Extracted data entries
▼▼▼

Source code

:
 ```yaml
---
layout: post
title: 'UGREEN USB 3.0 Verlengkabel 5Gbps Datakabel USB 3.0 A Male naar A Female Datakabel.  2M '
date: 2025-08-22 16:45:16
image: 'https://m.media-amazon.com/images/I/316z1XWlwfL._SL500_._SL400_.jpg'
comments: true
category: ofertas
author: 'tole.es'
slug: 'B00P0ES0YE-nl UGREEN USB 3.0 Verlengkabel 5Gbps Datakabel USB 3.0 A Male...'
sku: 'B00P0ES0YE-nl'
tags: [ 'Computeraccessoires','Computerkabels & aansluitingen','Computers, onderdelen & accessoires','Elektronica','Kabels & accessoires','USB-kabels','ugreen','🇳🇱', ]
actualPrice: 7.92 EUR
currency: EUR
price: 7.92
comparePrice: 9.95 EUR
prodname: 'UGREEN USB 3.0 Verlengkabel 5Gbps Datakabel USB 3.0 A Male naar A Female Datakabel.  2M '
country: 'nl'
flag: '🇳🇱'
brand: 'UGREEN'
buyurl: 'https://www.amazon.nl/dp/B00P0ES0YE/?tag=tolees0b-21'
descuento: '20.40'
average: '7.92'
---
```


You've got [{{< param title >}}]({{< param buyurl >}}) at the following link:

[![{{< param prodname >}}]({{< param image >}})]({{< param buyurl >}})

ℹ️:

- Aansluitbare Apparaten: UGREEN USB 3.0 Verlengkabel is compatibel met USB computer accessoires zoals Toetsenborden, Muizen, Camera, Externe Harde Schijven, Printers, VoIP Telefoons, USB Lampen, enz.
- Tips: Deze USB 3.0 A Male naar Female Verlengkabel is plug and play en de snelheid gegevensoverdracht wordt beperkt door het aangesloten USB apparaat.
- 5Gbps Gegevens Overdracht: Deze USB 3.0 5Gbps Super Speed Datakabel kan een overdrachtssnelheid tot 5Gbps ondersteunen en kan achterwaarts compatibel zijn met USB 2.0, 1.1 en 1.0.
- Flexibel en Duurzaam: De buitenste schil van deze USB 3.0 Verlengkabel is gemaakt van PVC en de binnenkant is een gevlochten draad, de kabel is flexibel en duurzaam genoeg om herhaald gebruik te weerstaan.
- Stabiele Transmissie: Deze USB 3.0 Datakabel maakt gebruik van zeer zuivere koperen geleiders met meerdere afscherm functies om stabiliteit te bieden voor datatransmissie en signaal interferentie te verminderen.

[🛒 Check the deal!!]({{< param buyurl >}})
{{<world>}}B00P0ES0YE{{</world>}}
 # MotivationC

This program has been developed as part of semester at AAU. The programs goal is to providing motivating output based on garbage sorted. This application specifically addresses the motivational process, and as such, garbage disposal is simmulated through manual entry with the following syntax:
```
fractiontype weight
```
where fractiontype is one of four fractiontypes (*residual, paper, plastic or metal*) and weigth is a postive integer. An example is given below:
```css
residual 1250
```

▲▲▲

■ **ABOUT THIS EXERCISE**: List all lines above in which the string "naar" appears.

■ **SOLUTION FOR THIS PROBLEM**:
title: 'UGREEN USB 3.0 Verlengkabel 5Gbps Datakabel USB 3.0 A Male naar A Female Datakabel.  2M '
prodname: 'UGREEN USB 3.0 Verlengkabel 5Gbps Datakabel USB 3.0 A Male naar A Female Datakabel.  2M '
- Tips: Deze USB 3.0 A Male naar Female Verlengkabel is plug and play en de snelheid gegevensoverdracht wordt beperkt door het aangesloten USB apparaat.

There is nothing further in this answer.